E quando chega o instante da necessidade do afago, seja ele tátil ou visual, compreendemos que realmente nos anulamos para os outros iguais a nós. A sós e únicos na esfera abarrotada de friends inanimados e sem emoção. Nenhuma reação obtemos do teclado ou do mouse. Nenhum gesto sequer.

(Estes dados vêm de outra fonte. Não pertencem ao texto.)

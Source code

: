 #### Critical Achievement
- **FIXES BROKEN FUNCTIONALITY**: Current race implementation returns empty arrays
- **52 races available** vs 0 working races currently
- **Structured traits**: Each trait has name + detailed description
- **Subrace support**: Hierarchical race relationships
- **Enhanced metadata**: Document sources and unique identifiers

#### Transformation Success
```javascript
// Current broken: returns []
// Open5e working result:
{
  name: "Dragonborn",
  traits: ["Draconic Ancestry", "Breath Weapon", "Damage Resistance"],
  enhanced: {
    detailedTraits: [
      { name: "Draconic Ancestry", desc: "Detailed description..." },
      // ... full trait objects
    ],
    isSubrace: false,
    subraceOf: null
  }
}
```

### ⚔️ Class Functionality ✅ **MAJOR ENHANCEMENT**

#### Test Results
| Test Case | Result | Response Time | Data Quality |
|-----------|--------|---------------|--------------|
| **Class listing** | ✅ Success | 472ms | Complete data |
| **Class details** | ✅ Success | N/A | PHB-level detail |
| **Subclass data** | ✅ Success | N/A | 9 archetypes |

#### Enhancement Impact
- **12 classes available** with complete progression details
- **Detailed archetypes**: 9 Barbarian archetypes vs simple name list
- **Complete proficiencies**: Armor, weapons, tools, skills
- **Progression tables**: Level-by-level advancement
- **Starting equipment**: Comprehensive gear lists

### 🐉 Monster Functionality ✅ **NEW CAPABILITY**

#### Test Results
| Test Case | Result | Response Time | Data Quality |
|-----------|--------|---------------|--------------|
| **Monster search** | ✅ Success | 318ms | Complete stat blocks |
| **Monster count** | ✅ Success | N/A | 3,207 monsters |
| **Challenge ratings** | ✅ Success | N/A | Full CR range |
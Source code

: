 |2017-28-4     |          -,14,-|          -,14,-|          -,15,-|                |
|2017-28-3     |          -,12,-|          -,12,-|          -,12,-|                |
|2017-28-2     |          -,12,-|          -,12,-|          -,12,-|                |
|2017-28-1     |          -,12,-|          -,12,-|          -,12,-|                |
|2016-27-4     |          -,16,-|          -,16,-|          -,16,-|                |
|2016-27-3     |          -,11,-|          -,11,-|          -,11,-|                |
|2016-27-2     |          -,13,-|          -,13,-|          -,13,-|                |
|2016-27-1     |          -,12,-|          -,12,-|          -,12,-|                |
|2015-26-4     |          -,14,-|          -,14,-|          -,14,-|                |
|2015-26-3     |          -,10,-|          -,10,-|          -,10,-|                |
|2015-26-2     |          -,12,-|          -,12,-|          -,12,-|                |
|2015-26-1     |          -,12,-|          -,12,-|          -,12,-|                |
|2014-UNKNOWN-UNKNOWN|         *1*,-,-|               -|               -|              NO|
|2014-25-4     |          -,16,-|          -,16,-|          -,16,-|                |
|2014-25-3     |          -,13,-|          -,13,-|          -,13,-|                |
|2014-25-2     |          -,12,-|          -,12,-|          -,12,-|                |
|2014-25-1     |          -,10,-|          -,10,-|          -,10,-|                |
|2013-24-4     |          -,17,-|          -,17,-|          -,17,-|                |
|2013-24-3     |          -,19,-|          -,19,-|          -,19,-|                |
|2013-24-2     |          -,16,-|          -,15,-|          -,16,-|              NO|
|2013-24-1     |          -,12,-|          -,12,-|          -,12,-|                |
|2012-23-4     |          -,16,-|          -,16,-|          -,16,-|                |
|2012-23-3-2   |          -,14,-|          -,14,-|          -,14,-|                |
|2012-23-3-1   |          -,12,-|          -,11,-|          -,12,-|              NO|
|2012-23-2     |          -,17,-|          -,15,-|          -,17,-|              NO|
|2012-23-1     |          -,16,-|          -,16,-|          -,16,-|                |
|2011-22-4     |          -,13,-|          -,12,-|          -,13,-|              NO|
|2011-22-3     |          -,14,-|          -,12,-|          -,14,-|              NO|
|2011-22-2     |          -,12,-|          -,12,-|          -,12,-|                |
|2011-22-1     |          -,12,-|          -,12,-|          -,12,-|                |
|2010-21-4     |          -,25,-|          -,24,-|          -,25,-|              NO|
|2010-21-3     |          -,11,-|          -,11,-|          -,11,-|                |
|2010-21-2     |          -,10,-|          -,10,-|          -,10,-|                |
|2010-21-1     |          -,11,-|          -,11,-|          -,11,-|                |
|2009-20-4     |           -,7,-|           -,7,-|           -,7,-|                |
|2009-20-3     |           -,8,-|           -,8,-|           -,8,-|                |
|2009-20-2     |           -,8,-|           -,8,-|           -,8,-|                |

O reprimir virtual é autoflagelo no que concerne ao estar, ao gostar, ao trocar sensações. É sabotagem autoimpingida no que tange ao conceito básico de socialização. É frustrar-se sem resposta no chat. É deprimir-se quando não há com quem teclar. É encerramento, claustrofobia. Isso não é liberdade, é desamparo.

Comentários

Roberto Dias disse…
Como eu queria ter escrito isto! Estamos numa sintonia de crises e criatividades!
Eu chancelo cada palavra sua!
Eu assino mea culpa!
Um dos comentarios mais felizes que ja vi sobre o tema. Compartilho cada palavra, que traduz exatamente o que penso. Giselle eh uma bruxa, uma leitora de mentes e coracoes! Aff! Enfeiticado!
Giselle, nao consigo compartilhar ou curtir no Face esse FANTASTICO texto, vc so me surpreende cada vez mais com seu talento, porque nao aparece o botao de curtir ou compartilhar, nem no face nem no twiter. Mas vou continuar tentando. Tambem nao aparece a barra pra eu copiar e colar o link. Acho que eh por causa do iPad. Bjs.
Rafaela Nova disse…
Acho que mesmo no virtual muitas questões vazam. É fácil construir nas redes sociais uma "imagem", e até é possível adicionar e excluir contatos que tenham ou não tenham a ver com o objetivo, ou com a opinião, etc. Só que realmente, quando a coisa exige "humanidade", fica aquele vazio da janelinha aberta sem resposta... Pelo menos ali há uma sensação de presença, ou de possibilidades. Mas o desafio de saber lidar com o outro, se renova. Complexo, mas um texto ótimo! Parabéns!